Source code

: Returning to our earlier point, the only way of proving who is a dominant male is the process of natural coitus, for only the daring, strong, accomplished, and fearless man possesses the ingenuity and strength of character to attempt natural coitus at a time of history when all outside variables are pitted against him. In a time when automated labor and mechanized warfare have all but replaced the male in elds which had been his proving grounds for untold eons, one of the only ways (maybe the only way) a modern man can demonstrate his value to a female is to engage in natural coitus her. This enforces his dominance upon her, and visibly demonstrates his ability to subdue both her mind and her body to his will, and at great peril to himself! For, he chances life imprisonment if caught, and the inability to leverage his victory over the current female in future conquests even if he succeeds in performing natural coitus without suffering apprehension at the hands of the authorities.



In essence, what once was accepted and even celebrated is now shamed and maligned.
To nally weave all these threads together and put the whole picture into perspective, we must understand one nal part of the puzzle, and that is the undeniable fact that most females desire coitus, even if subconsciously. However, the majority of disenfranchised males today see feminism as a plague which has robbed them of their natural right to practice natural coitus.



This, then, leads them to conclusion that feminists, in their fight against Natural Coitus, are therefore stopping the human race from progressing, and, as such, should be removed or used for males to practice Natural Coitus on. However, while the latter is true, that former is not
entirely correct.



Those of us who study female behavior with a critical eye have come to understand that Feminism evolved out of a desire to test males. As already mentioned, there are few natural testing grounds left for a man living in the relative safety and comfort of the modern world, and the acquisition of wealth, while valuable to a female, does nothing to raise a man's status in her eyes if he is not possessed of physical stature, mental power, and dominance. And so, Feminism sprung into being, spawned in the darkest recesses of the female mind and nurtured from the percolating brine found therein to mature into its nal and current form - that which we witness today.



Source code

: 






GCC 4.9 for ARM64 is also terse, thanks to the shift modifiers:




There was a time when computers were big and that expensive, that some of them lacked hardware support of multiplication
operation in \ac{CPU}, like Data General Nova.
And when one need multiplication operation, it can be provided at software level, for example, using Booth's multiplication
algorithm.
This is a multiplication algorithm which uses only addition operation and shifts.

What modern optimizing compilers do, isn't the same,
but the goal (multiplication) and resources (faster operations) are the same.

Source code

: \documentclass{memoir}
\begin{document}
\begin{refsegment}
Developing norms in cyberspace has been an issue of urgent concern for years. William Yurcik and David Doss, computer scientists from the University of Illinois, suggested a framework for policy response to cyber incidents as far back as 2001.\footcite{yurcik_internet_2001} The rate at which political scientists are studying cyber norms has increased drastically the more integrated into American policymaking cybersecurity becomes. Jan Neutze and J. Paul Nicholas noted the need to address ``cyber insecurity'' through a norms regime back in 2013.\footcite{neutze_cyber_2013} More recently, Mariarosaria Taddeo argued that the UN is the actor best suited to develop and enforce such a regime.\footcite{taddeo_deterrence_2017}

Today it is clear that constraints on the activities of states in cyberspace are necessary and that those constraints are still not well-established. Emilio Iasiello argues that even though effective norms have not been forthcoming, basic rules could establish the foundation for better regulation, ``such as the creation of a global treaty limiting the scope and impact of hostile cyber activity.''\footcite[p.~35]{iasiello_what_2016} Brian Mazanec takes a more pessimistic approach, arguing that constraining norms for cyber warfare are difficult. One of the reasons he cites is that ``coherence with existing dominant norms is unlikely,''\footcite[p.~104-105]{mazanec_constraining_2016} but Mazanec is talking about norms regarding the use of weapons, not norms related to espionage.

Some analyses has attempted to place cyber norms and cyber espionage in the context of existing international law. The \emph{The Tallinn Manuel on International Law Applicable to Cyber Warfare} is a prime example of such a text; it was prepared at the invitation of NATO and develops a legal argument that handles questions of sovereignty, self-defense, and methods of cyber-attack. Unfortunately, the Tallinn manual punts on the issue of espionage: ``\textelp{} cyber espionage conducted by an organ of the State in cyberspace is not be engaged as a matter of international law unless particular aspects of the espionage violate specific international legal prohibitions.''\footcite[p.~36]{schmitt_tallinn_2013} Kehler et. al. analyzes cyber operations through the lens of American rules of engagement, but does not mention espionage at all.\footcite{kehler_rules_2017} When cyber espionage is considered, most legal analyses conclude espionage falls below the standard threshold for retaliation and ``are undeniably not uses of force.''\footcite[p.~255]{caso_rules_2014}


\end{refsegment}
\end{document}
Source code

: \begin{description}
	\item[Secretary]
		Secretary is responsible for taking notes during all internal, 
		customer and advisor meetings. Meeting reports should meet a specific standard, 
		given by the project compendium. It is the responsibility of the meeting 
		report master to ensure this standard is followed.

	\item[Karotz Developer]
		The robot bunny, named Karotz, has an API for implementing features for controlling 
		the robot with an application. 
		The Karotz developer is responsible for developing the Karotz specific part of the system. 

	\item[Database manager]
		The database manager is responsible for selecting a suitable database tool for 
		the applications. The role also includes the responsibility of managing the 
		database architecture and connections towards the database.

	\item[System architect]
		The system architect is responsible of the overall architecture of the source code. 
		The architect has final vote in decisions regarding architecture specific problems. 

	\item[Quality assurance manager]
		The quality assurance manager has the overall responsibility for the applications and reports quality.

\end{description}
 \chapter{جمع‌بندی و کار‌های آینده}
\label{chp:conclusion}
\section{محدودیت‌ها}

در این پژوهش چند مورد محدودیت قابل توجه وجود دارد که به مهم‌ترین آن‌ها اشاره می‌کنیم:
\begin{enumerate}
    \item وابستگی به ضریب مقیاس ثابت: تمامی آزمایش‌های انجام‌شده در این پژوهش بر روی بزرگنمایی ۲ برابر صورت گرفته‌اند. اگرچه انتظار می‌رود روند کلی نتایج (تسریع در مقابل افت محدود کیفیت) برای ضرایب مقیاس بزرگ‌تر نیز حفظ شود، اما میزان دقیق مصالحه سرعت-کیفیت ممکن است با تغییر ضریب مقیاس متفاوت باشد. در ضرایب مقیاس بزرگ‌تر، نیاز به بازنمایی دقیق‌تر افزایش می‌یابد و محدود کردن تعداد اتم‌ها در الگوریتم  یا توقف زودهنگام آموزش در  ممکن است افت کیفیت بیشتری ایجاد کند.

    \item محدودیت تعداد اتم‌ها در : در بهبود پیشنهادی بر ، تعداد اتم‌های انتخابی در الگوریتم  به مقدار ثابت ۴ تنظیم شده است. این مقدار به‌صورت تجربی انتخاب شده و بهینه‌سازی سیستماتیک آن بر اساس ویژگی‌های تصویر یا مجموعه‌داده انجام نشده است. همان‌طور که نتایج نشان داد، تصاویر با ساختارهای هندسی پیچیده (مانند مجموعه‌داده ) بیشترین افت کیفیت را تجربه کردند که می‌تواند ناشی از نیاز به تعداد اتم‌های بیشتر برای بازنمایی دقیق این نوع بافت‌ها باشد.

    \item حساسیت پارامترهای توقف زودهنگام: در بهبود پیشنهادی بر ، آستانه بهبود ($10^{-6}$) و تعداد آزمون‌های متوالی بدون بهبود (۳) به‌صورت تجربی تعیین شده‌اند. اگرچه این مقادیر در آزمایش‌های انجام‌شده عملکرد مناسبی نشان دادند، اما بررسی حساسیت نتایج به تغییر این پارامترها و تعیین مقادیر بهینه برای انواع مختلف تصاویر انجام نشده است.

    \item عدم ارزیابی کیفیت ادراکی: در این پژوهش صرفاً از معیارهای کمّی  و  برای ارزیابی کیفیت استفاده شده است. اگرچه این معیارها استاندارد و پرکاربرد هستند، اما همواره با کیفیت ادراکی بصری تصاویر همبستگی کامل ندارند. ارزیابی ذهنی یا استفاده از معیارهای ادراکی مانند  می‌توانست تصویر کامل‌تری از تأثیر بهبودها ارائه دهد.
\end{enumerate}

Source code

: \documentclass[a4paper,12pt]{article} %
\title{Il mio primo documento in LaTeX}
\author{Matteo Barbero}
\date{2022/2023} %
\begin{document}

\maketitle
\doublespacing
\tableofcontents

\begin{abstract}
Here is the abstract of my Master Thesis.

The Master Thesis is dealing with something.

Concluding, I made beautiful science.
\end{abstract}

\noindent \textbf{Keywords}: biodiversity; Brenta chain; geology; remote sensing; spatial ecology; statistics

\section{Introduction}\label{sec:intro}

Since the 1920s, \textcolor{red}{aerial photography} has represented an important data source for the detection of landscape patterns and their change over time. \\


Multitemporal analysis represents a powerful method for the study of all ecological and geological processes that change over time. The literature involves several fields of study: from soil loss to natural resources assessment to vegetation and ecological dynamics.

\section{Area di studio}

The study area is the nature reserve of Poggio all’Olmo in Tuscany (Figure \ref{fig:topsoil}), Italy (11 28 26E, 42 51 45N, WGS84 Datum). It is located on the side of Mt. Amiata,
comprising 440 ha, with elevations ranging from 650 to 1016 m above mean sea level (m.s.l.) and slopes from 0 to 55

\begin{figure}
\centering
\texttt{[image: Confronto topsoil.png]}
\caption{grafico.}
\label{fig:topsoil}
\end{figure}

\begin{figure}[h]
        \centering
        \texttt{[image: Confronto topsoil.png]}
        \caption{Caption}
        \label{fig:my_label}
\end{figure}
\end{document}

### Exercise:
Go through the listing, find each line with the word "Karotz", and copy it.

### Expected output:
	\item[Karotz Developer]
		The robot bunny, named Karotz, has an API for implementing features for controlling 
		The Karotz developer is responsible for developing the Karotz specific part of the system. 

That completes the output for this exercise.